車を買い換えた事も、パパの遺品を手放す事であり、後悔はないけど寂しかった。
精神的にいっぱいいっぱいだったと思います。
ある夜、娘に「私達(姉弟)の辛い気持ちはママが聞いてくれるけど、ママの辛い気持ちは誰が聞いてくれるの?友達はおるけど、性格的に言えないやろ?私に話してね」と言われ、声をあげて号泣しました
嵐を迎えた時、お別れする事まで覚悟の上でした。
辛くなる事も分かっていました。
でもそれはパパがいたから。
家族として、絆に、思い出に出来る。
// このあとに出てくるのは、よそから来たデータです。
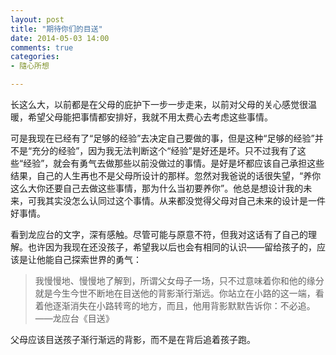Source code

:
 ```yaml
---
layout: post
title: "期待你们的目送"
date: 2014-05-03 14:00
comments: true
categories: 
- 隨心所想

---
```

长这么大，以前都是在父母的庇护下一步一步走来，以前对父母的关心感觉很温暖，希望父母能把事情都安排好，我就不用太费心去考虑这些事情。

可是我现在已经有了“足够的经验”去决定自己要做的事，但是这种“足够的经验”并不是“充分的经验”，因为我无法判断这个“经验”是好还是坏。只不过我有了这些“经验”，就会有勇气去做那些以前没做过的事情。是好是坏都应该自己承担这些结果，自己的人生再也不是父母所设计的那样。忽然对我爸说的话很失望，“养你这么大你还要自己去做这些事情，那为什么当初要养你”。他总是想设计我的未来，可我其实没怎么认同过这个事情。从来都没觉得父母对自己未来的设计是一件好事情。

看到龙应台的文字，深有感触。尽管可能与原意不符，但我对这话有了自己的理解。也许因为我现在还没孩子，希望我以后也会有相同的认识——留给孩子的，应该是让他能自己探索世界的勇气：

>我慢慢地、慢慢地了解到，所谓父女母子一场，只不过意味着你和他的缘分就是今生今世不断地在目送他的背影渐行渐远。你站立在小路的这一端，看着他逐渐消失在小路转弯的地方，而且，他用背影默默告诉你：不必追。——龙应台《目送》

父母应该目送孩子渐行渐远的背影，而不是在背后追着孩子跑。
それも乗り越えられるって思ったからです。
丸く満ちていた私の幸せが、パパが欠け、嵐が欠け、ボロボロと崩れていく実感。
子供達も嵐もいるけど、悩むのも決めるのも自分1人の重い責任と孤独感。
全部1人で背負いきれない!
と、娘にしがみついて泣きました。
娘も一緒に泣いてくれました。
潰れそうな精神状態のまま、過ぎた2月でした。
3月10日は私が45歳、20日にはパパが生きていれば53歳になった誕生日を迎え、今は薬の影響でオシッコが頻繁な事以外は、すっかり元通りの生活が出来ています。
娘が吐き出させてくれたのが良かったのか、嵐の体調と共に私の精神状態も落ち着き、今は改めての覚悟と、穏やかに向き合える気がします。
いつまた急変するか分からないけど、一緒にいられる時間を大切に過ごしたいと思います。